Below are records; work out how many of their lines contain the word "expe" and reply with the number only.

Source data
┏━━
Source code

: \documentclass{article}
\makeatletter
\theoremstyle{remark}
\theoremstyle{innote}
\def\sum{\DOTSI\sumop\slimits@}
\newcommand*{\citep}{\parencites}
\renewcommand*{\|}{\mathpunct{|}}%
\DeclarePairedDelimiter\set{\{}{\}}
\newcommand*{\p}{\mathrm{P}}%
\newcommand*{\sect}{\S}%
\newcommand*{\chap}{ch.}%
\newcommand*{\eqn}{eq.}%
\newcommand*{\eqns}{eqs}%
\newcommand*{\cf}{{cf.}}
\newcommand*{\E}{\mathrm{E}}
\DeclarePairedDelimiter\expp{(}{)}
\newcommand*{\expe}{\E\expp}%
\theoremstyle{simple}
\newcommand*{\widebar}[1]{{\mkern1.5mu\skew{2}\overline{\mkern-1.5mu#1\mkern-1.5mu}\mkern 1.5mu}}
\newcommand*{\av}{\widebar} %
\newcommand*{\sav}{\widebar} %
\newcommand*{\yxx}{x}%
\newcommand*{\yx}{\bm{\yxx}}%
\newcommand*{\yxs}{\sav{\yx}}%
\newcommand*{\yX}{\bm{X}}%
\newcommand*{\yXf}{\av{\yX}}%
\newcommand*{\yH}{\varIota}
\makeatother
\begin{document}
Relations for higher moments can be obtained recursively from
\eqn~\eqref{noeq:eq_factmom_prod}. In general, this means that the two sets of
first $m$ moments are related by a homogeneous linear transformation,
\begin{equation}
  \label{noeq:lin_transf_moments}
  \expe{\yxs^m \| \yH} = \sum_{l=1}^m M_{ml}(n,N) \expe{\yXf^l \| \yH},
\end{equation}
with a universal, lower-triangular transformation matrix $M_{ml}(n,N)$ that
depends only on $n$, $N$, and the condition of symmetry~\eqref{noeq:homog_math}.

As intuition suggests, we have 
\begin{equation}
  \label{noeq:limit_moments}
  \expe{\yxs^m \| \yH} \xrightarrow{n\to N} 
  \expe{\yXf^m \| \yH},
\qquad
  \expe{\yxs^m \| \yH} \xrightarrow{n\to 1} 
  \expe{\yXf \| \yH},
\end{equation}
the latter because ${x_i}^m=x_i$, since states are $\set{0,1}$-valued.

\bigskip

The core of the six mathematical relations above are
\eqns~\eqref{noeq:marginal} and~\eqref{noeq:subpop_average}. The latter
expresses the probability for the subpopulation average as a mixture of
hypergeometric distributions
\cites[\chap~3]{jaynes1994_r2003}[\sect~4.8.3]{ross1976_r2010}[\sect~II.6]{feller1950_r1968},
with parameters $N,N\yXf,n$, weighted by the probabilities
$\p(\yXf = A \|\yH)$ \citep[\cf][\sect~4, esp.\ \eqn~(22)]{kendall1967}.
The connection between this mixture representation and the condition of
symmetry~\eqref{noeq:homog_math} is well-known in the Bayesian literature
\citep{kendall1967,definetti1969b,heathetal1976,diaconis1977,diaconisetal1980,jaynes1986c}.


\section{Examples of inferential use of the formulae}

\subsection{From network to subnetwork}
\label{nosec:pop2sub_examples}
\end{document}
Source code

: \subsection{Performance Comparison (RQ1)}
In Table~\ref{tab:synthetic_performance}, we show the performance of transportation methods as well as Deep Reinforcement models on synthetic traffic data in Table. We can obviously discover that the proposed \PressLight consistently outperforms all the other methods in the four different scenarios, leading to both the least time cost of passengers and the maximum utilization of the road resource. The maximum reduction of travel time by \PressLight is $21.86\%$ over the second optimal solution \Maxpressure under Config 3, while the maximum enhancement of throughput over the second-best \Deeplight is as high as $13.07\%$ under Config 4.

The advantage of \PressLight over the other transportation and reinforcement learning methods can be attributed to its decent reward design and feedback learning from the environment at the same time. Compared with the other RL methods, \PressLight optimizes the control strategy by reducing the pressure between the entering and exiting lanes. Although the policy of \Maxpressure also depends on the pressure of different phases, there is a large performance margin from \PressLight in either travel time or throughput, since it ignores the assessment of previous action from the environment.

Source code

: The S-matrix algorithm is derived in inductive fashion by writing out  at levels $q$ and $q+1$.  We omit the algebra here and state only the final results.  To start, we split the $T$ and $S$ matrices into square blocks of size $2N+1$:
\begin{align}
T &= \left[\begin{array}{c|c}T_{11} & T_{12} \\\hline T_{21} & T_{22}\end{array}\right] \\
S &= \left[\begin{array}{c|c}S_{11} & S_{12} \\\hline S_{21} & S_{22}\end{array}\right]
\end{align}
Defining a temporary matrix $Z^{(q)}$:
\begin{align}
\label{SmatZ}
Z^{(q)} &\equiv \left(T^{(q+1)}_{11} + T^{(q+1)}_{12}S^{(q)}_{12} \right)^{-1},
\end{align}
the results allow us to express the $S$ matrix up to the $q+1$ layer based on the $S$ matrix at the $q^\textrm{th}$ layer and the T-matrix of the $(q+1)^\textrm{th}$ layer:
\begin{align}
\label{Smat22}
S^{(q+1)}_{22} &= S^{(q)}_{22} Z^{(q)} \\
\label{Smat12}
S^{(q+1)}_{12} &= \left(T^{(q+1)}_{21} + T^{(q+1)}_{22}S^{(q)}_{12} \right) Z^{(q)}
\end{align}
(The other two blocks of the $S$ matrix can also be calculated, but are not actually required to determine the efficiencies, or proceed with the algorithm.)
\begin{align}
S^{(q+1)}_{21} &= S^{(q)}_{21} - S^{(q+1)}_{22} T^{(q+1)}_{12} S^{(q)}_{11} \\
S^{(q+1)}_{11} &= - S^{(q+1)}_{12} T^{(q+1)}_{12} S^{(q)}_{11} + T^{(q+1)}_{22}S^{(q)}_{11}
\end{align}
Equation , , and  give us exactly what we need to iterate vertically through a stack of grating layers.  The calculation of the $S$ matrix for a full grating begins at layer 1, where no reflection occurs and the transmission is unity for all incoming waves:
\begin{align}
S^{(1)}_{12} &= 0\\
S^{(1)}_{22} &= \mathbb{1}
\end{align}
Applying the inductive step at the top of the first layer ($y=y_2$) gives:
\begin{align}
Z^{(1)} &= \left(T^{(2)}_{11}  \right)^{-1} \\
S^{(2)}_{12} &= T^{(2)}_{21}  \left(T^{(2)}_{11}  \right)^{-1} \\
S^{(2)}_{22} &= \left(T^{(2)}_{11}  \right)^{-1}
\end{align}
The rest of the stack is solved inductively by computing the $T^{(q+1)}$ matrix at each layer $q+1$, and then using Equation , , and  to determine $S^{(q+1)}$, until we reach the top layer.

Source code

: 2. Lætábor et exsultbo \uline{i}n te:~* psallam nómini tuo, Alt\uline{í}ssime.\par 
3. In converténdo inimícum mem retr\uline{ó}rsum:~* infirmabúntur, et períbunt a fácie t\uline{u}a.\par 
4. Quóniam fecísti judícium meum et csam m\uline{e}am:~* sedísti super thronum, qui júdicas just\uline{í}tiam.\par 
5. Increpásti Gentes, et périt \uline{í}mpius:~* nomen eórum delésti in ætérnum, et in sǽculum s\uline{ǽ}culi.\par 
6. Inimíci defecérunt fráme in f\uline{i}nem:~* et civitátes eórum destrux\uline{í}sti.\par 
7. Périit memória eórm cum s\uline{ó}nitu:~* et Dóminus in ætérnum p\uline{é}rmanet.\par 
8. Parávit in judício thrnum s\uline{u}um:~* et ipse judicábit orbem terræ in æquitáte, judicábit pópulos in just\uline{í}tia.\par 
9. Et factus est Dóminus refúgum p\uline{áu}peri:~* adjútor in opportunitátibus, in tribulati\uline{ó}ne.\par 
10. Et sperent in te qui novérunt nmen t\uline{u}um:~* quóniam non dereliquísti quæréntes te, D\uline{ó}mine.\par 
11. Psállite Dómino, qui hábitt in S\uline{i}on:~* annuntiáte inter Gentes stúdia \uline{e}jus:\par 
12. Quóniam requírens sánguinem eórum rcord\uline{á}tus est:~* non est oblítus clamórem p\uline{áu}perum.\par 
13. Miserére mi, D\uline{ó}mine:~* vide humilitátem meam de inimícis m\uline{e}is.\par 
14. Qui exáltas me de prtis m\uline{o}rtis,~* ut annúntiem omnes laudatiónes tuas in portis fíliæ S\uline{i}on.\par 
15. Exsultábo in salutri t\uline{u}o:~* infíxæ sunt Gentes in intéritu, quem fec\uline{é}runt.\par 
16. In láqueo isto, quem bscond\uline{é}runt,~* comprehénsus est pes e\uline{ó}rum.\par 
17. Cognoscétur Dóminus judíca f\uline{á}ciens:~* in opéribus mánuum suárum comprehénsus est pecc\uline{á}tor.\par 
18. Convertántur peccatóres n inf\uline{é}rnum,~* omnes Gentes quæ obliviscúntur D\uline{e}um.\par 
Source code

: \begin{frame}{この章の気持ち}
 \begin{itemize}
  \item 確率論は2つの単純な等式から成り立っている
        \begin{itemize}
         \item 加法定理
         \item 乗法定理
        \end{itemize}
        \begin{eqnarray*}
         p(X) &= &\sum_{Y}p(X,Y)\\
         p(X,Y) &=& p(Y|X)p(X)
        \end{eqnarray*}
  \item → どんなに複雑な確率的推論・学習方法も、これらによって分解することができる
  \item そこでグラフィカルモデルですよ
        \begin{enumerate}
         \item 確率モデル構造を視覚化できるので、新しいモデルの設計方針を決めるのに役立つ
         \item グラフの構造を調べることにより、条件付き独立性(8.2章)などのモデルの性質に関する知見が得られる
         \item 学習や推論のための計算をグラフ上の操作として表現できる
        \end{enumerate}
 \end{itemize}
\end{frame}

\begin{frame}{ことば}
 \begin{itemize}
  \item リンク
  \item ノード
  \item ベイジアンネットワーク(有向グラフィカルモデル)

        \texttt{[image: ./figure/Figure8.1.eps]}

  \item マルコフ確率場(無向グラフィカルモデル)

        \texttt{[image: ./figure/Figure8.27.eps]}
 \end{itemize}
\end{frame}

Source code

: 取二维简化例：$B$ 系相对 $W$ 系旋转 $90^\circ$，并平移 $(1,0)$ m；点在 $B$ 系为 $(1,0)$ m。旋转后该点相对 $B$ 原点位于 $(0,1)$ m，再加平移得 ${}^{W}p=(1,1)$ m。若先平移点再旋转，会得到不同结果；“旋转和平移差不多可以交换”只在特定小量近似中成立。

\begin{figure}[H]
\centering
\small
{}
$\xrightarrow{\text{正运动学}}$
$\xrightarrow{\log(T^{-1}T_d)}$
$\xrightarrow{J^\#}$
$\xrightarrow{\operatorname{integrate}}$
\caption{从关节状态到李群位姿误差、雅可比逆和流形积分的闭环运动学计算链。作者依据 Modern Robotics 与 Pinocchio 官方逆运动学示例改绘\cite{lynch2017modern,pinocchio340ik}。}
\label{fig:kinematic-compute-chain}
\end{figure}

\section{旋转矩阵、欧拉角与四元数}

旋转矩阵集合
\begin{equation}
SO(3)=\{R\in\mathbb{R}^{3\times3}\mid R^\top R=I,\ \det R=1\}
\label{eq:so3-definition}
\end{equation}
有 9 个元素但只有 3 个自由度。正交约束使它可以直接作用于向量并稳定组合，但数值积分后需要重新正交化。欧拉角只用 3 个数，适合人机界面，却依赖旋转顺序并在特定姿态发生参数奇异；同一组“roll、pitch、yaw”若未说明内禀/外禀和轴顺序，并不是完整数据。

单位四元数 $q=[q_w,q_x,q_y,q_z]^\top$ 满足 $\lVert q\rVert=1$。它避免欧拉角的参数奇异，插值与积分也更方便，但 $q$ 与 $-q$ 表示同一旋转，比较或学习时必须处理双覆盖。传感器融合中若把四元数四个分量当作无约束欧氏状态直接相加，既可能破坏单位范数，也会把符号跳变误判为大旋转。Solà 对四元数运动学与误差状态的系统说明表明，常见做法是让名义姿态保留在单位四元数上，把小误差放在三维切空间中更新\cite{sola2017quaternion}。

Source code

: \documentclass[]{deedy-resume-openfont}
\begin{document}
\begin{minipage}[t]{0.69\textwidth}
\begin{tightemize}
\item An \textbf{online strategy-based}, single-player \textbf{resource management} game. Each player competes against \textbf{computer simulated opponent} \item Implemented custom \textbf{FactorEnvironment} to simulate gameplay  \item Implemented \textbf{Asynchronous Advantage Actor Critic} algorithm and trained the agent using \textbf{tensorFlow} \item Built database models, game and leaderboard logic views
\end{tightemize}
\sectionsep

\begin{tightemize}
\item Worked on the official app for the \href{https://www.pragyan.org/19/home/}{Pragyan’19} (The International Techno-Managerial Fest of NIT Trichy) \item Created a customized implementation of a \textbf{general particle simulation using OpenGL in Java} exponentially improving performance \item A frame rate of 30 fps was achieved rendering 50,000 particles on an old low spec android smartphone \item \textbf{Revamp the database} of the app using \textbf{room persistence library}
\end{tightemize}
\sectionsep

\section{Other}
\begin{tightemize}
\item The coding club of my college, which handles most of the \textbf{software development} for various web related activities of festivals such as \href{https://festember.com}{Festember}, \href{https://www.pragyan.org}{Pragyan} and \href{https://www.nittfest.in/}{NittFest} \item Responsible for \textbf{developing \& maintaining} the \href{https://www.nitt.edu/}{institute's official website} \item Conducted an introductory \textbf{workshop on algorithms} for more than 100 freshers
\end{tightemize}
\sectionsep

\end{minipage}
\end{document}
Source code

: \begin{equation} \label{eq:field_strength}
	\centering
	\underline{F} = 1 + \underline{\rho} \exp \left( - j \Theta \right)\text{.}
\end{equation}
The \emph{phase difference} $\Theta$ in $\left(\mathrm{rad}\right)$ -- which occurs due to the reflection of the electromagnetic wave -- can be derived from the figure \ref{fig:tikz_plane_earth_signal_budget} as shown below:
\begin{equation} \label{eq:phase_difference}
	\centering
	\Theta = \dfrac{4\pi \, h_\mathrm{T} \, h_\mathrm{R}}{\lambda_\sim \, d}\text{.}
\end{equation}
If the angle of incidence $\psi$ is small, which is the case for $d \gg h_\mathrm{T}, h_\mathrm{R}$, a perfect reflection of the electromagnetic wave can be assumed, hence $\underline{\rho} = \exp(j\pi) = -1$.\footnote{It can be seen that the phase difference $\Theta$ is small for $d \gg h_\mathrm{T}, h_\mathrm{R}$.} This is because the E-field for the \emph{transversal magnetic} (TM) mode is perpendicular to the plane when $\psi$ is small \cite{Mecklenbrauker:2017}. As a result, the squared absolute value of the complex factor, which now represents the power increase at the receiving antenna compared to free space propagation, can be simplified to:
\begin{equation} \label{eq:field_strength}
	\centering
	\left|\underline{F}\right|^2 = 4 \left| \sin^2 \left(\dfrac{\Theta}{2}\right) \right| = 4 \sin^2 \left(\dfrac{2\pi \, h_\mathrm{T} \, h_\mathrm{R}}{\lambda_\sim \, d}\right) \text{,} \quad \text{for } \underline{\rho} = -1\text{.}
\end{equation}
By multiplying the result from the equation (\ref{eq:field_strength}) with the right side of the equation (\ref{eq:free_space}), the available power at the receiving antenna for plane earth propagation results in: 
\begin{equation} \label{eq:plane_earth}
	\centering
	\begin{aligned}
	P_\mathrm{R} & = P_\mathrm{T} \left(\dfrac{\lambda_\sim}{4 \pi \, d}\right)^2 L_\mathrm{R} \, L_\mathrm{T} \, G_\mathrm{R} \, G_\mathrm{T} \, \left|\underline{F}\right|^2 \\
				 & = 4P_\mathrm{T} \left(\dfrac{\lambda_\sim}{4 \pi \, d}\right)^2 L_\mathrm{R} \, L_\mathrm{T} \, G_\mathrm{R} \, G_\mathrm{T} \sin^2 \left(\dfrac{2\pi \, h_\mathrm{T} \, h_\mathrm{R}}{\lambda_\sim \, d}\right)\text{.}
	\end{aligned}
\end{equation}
┗━━
▸ **RESULT BELOW**
6